Plain-text document sources
◆ ◆ ◆

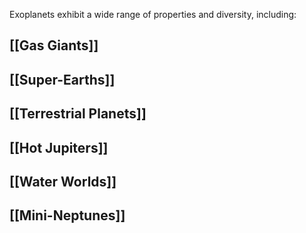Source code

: 
Exoplanets exhibit a wide range of properties and diversity, including:

## [[Gas Giants]]

## [[Super-Earths]]

## [[Terrestrial Planets]]

## [[Hot Jupiters]]

## [[Water Worlds]]

## [[Mini-Neptunes]]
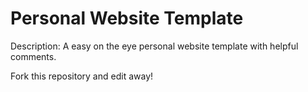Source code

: # Personal Website Template

Description: A easy on the eye personal website template with helpful comments.

Fork this repository and edit away!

◆ ◆ ◆

> ACTIVITY: Produce exactly the lines from the one containing "Description: A easy" through the final line of the records above, both included, and no others.

> ANSWER BELOW:
Description: A easy on the eye personal website template with helpful comments.

Fork this repository and edit away!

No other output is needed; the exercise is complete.